Karen Joy Fowler’s “We are all Completely Beside Ourselves” has been one of the most unique reads I’ve completed over the past few years. I have heard all kinds of things about this book, including inklings of unusual circumstances about the story’s central family. So I wasn’t entirely thrown by a small revelation at about the 1/3 point that changes the entire dynamic of the book. Let me just say, if you don’t know and / or don’t want to know this bit of information that is definitely on the book jacket, don’t continue.

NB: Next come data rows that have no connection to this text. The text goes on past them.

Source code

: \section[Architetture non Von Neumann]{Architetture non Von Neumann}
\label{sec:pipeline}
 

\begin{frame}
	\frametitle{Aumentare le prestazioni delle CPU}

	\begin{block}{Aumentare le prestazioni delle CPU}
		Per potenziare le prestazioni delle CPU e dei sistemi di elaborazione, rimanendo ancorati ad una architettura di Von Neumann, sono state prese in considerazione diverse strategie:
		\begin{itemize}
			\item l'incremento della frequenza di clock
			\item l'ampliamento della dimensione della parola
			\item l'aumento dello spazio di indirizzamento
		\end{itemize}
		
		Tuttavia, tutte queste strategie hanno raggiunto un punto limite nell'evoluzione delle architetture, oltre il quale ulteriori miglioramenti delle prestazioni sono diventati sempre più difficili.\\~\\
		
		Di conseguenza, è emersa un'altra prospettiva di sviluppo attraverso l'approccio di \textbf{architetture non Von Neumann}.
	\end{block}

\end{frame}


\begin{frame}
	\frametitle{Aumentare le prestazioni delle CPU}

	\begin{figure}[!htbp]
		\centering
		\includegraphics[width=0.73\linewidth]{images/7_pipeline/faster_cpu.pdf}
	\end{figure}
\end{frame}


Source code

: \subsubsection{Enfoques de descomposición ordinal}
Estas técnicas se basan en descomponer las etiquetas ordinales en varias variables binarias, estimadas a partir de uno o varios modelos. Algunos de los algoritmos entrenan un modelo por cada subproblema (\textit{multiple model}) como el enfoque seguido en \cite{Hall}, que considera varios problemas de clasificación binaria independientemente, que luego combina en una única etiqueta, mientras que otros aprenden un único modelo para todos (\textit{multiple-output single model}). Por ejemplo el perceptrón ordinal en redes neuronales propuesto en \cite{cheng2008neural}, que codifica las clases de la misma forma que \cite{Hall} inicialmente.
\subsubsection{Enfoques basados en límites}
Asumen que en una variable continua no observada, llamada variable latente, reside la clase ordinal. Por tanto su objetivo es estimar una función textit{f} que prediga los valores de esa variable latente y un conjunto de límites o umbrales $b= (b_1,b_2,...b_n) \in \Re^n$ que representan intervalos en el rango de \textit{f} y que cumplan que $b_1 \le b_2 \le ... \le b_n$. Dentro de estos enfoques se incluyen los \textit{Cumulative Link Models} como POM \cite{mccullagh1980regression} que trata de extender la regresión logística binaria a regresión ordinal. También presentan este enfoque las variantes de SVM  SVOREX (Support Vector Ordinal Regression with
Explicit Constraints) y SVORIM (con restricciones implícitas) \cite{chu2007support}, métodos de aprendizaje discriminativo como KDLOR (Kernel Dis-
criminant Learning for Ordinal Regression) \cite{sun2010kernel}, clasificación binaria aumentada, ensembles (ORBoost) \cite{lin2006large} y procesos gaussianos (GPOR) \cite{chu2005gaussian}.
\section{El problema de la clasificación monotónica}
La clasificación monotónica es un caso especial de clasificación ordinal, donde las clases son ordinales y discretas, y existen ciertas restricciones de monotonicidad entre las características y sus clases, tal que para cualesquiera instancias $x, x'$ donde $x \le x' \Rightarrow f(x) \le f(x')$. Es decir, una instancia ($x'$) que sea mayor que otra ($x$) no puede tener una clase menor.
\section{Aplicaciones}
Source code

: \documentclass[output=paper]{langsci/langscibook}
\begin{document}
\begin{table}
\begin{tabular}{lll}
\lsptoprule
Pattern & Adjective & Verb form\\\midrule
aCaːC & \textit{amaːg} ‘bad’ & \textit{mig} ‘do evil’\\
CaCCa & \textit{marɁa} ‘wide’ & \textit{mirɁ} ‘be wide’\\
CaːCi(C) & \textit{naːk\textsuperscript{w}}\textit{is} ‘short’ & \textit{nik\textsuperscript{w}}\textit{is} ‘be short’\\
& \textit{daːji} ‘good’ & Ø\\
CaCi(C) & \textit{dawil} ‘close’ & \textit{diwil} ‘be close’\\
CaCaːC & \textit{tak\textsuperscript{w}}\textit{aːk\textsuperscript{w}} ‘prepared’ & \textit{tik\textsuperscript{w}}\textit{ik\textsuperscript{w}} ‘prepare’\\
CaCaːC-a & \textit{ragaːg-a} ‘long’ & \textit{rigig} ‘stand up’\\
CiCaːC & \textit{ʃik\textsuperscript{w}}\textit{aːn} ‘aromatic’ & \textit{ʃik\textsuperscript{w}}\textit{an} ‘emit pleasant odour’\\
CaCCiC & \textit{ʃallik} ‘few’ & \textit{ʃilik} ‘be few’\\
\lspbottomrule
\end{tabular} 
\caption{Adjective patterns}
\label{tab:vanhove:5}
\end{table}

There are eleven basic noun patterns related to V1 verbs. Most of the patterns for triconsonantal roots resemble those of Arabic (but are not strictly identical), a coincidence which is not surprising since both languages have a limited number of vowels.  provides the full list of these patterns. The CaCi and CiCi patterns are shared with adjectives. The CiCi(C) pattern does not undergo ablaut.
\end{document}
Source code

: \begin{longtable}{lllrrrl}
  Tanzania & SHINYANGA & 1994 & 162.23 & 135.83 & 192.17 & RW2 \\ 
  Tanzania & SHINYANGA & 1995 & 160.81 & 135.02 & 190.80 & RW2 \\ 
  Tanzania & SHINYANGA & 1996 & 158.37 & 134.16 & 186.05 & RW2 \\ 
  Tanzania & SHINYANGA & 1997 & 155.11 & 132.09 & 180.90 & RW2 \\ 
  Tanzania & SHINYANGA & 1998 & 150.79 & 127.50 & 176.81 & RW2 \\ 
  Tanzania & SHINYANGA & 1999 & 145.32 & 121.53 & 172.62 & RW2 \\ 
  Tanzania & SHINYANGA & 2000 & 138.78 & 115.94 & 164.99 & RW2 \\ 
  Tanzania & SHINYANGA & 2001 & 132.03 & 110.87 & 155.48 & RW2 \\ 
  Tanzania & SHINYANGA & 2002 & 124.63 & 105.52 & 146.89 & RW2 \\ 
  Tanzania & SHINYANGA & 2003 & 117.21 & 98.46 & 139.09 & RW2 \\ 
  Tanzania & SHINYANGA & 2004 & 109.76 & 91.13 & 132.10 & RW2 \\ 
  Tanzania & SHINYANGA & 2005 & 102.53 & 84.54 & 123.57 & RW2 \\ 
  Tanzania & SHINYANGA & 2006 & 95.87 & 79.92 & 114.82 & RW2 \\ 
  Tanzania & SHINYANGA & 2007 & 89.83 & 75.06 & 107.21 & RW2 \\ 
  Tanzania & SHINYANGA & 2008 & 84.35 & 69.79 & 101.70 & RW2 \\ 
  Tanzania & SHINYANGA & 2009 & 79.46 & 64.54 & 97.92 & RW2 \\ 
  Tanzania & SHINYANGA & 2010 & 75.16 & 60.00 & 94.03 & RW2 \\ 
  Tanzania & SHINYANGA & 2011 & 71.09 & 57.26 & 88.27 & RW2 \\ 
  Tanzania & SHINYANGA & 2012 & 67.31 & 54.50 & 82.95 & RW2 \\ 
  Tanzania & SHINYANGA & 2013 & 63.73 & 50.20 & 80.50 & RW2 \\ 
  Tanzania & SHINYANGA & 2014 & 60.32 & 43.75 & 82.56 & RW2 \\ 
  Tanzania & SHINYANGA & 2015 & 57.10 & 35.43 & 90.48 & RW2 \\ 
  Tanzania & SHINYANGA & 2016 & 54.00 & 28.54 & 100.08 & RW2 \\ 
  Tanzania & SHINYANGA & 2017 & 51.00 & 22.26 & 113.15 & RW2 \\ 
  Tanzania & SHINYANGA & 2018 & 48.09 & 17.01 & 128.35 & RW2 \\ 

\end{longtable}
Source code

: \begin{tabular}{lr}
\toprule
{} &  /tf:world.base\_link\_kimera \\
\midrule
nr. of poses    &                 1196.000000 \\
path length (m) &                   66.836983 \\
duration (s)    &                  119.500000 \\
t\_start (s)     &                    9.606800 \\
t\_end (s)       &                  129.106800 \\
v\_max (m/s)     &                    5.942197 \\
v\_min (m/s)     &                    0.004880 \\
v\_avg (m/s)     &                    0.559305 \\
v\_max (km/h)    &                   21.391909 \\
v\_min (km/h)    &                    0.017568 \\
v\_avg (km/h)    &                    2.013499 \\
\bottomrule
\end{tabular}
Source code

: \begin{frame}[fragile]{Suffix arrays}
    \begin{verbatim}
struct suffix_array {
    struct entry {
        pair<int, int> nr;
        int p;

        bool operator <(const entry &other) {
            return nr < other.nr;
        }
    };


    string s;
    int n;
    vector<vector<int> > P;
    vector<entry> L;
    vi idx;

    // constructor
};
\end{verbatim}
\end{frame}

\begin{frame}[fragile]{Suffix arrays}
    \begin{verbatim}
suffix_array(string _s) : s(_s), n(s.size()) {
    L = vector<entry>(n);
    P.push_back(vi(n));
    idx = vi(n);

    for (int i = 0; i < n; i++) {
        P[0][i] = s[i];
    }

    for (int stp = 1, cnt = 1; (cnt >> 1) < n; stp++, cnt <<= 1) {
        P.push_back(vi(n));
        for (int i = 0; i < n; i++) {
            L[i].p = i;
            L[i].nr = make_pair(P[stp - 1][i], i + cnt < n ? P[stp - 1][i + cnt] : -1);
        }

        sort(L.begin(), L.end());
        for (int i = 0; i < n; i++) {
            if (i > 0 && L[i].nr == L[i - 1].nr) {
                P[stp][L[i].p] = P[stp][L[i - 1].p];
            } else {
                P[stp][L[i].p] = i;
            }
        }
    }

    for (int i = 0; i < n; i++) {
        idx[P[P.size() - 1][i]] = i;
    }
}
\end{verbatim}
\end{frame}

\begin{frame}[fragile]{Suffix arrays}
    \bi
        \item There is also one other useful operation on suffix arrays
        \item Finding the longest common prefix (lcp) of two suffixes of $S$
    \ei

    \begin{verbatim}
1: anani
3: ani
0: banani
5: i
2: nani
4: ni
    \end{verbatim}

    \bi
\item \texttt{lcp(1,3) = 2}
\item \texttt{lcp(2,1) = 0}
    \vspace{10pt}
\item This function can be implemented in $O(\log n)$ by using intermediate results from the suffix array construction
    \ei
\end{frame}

We find out that the narrator, Rosemary, was raised with a chimpanzee as her sister, and the story of why both of Rosemary’s siblings are no longer in the family unfolds painfully as Rosemary digs deep and encounters long-lost memories that may or may not be convoluted by time. There are constant illusions to a specific incident that rips her family apart… references to a farmhouse and casual mentions of college students that are also researchers spending time with both Rose and Fern, her twin sister. Then there is Lowell, the moody big brother that Rose idolizes but cannot locate in the present day until she meets a fellow college student with less than pure intentions in a student cafeteria, and this is where our tale begins.
At times frustrating and at others almost droll due to psychology lingo being thrown about as if it’s approachable (which, because she was raised with it, it totally is for young Rose) our narrator’s method of storytelling is slow and possibly plodding. But there is so much humanity poured into every word, we cannot fault her for a minute. How many times have you wrestled with mis-remembering the crimes of your childhood? Now take that number, and imagine your own father was using you for a research study upon which a large sum of money and his reputation was dependent.
I have to mention that this was my first-ever audiobook experience. Instead of reading Rose’s words, I listened to them, and that did make a significant difference. I was at the gym when Rose talked about sneaking out of the farmhouse with her brother in the middle of the night to have an adventure, and pictured the entire scene, and realized I had stopped in the middle of an exercise. There is little to no risk of that happening while flipping pages.
Overall, I do recommend this read. I found the key points were brought together in a clever way because Rose starts her story in the middle (she mentions this a few times in an attempt to pat herself on the back for her writing prowess). Each family member has their own flaws, and my opinion of both human offspring changed a few times as the book progressed. As her memory grows more clear, and then she takes a trip home to see her parents, the exponential growth of Rose’s arrest record becomes a point of humor for the family as well.
By the time I was finished reading it did not seem too unusual to picture two young children with two parents and a chimpanzee at the dinner table, laughing and sharing a meal and making memories. The idea that those children would become attached to the chimp, and do everything to protect her like a normal sibling, made complete sense. Isn’t family, after all, something we build for ourselves?